EXERCISE INSTRUCTIONS :: Copy each entry below unchanged; the images do not go in the copy.

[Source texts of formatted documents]
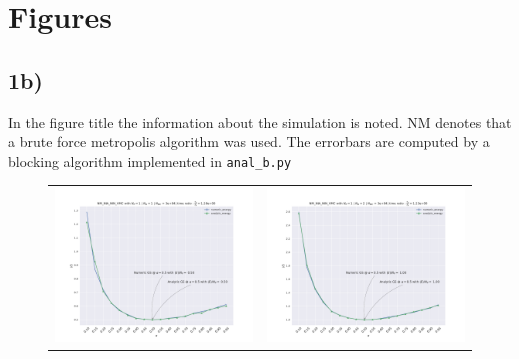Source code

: \section{Figures}
\subsection{1b)}\label{app:fig}

In the figure title the information about the simulation is noted. NM denotes that a brute force metropolis  algorithm was used. The errorbars are computed by a blocking algorithm implemented in \lstinline{anal_b.py}

\begin{figure}
\hspace{-2.8cm}
\begin{tabular}{cc}
\includegraphics[width = 0.5\paperwidth]{figures/NM_NIA_NIN_np_1_nd_1.pdf} & \includegraphics[width = 0.5\paperwidth]{figures/NM_NIA_NIN_np_1_nd_2.pdf} \\

\end{tabular}
\end{figure}
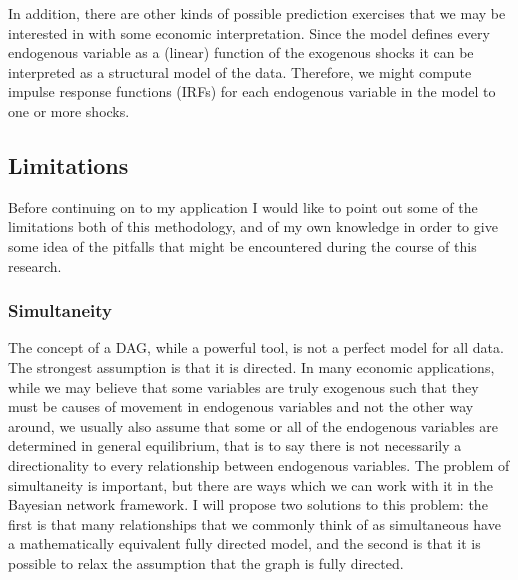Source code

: \documentclass{article}
\begin{document}
In addition, there are other kinds of possible prediction exercises that we may be interested in with some economic interpretation. Since the model defines every endogenous variable as a (linear) function of the exogenous shocks it can be interpreted as a structural model of the data. Therefore, we might compute impulse response functions (IRFs) for each endogenous variable in the model to one or more shocks.

\subsection{Limitations}

Before continuing on to my application I would like to point out some of the limitations both of this methodology, and of my own knowledge in order to give some idea of the pitfalls that might be encountered during the course of this research. 

\subsubsection{Simultaneity}

The concept of a DAG, while a powerful tool, is not a perfect model for all data. The strongest assumption is that it is directed. In many economic applications, while we may believe that some variables are truly exogenous such that they must be causes of movement in endogenous variables and not the other way around, we usually also assume that some or all of the endogenous variables are determined in general equilibrium, that is to say there is not necessarily a directionality to every relationship between endogenous variables. The problem of simultaneity is important, but there are ways which we can work with it in the Bayesian network framework. I will propose two solutions to this problem: the first is that many relationships that we commonly think of as simultaneous have a mathematically equivalent fully directed model, and the second is that it is possible to relax the assumption that the graph is fully directed.
\end{document}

TASK RESULT ::
Source code

: \section{Figures}
\subsection{1b)}\label{app:fig}

In the figure title the information about the simulation is noted. NM denotes that a brute force metropolis  algorithm was used. The errorbars are computed by a blocking algorithm implemented in \lstinline{anal_b.py}

\begin{figure}
\hspace{-2.8cm}
\begin{tabular}{cc}
\includegraphics[width = 0.5\paperwidth]{figures/NM_NIA_NIN_np_1_nd_1.pdf} & \includegraphics[width = 0.5\paperwidth]{figures/NM_NIA_NIN_np_1_nd_2.pdf} \\

\end{tabular}
\end{figure}
Source code

: \documentclass{article}
\begin{document}
In addition, there are other kinds of possible prediction exercises that we may be interested in with some economic interpretation. Since the model defines every endogenous variable as a (linear) function of the exogenous shocks it can be interpreted as a structural model of the data. Therefore, we might compute impulse response functions (IRFs) for each endogenous variable in the model to one or more shocks.

\subsection{Limitations}

Before continuing on to my application I would like to point out some of the limitations both of this methodology, and of my own knowledge in order to give some idea of the pitfalls that might be encountered during the course of this research. 

\subsubsection{Simultaneity}

The concept of a DAG, while a powerful tool, is not a perfect model for all data. The strongest assumption is that it is directed. In many economic applications, while we may believe that some variables are truly exogenous such that they must be causes of movement in endogenous variables and not the other way around, we usually also assume that some or all of the endogenous variables are determined in general equilibrium, that is to say there is not necessarily a directionality to every relationship between endogenous variables. The problem of simultaneity is important, but there are ways which we can work with it in the Bayesian network framework. I will propose two solutions to this problem: the first is that many relationships that we commonly think of as simultaneous have a mathematically equivalent fully directed model, and the second is that it is possible to relax the assumption that the graph is fully directed.
\end{document}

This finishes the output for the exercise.